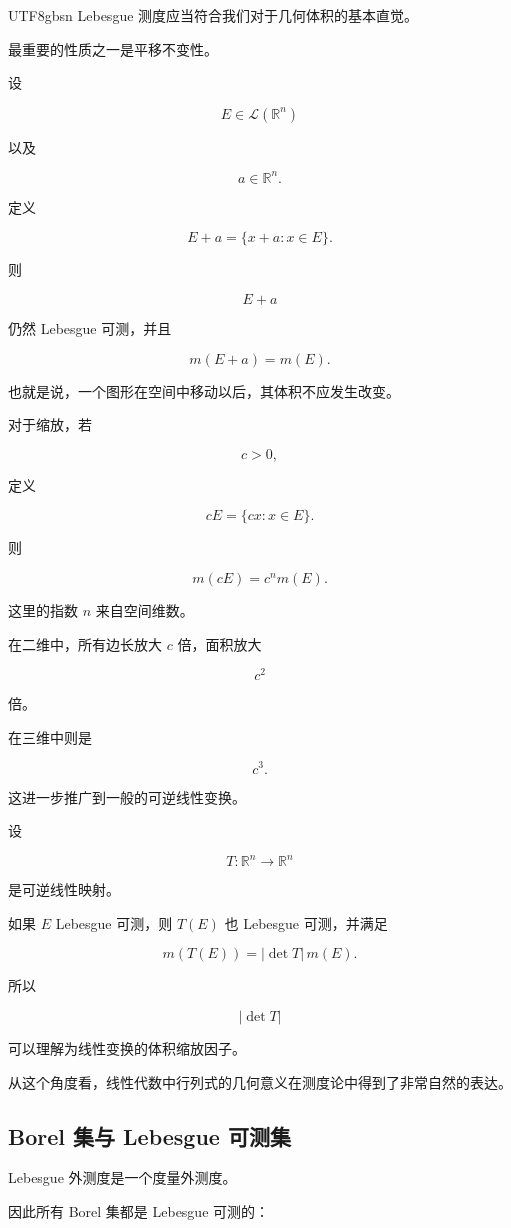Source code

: \documentclass[11pt]{article}
\begin{document}
\begin{CJK*}{UTF8}{gbsn}
Lebesgue 测度应当符合我们对于几何体积的基本直觉。

最重要的性质之一是平移不变性。

设

\[
E\in\mathcal{L}(\mathbb{R}^{n})
\]

以及

\[
a\in\mathbb{R}^{n}.
\]

定义

\[
E+a=\{x+a:x\in E\}.
\]

则

\[
E+a
\]

仍然 Lebesgue 可测，并且

\[
m(E+a)=m(E).
\]

也就是说，一个图形在空间中移动以后，其体积不应发生改变。

对于缩放，若

\[
c>0,
\]

定义

\[
cE=\{cx:x\in E\}.
\]

则

\[
m(cE)=c^{n}m(E).
\]

这里的指数 $n$ 来自空间维数。

在二维中，所有边长放大 $c$ 倍，面积放大

\[
c^{2}
\]

倍。

在三维中则是

\[
c^{3}.
\]

这进一步推广到一般的可逆线性变换。

设

\[
T:\mathbb{R}^{n}\rightarrow\mathbb{R}^{n}
\]

是可逆线性映射。

如果 $E$ Lebesgue 可测，则 $T(E)$ 也 Lebesgue 可测，并满足

\[
m(T(E))=|\det T|\,m(E).
\]

所以

\[
|\det T|
\]

可以理解为线性变换的体积缩放因子。

从这个角度看，线性代数中行列式的几何意义在测度论中得到了非常自然的表达。

\subsection{Borel 集与 Lebesgue 可测集}

Lebesgue 外测度是一个度量外测度。

因此所有 Borel 集都是 Lebesgue 可测的：


\end{CJK*}
\end{document}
==================================================
## Aim of the exercise
None of the images should be copied, but every entry must be given again exactly.

## Task response
Source code

: \documentclass[11pt]{article}
\begin{document}
\begin{CJK*}{UTF8}{gbsn}
Lebesgue 测度应当符合我们对于几何体积的基本直觉。

最重要的性质之一是平移不变性。

设

\[
E\in\mathcal{L}(\mathbb{R}^{n})
\]

以及

\[
a\in\mathbb{R}^{n}.
\]

定义

\[
E+a=\{x+a:x\in E\}.
\]

则

\[
E+a
\]

仍然 Lebesgue 可测，并且

\[
m(E+a)=m(E).
\]

也就是说，一个图形在空间中移动以后，其体积不应发生改变。

对于缩放，若

\[
c>0,
\]

定义

\[
cE=\{cx:x\in E\}.
\]

则

\[
m(cE)=c^{n}m(E).
\]

这里的指数 $n$ 来自空间维数。

在二维中，所有边长放大 $c$ 倍，面积放大

\[
c^{2}
\]

倍。

在三维中则是

\[
c^{3}.
\]

这进一步推广到一般的可逆线性变换。

设

\[
T:\mathbb{R}^{n}\rightarrow\mathbb{R}^{n}
\]

是可逆线性映射。

如果 $E$ Lebesgue 可测，则 $T(E)$ 也 Lebesgue 可测，并满足

\[
m(T(E))=|\det T|\,m(E).
\]

所以

\[
|\det T|
\]

可以理解为线性变换的体积缩放因子。

从这个角度看，线性代数中行列式的几何意义在测度论中得到了非常自然的表达。

\subsection{Borel 集与 Lebesgue 可测集}

Lebesgue 外测度是一个度量外测度。

因此所有 Borel 集都是 Lebesgue 可测的：


\end{CJK*}
\end{document}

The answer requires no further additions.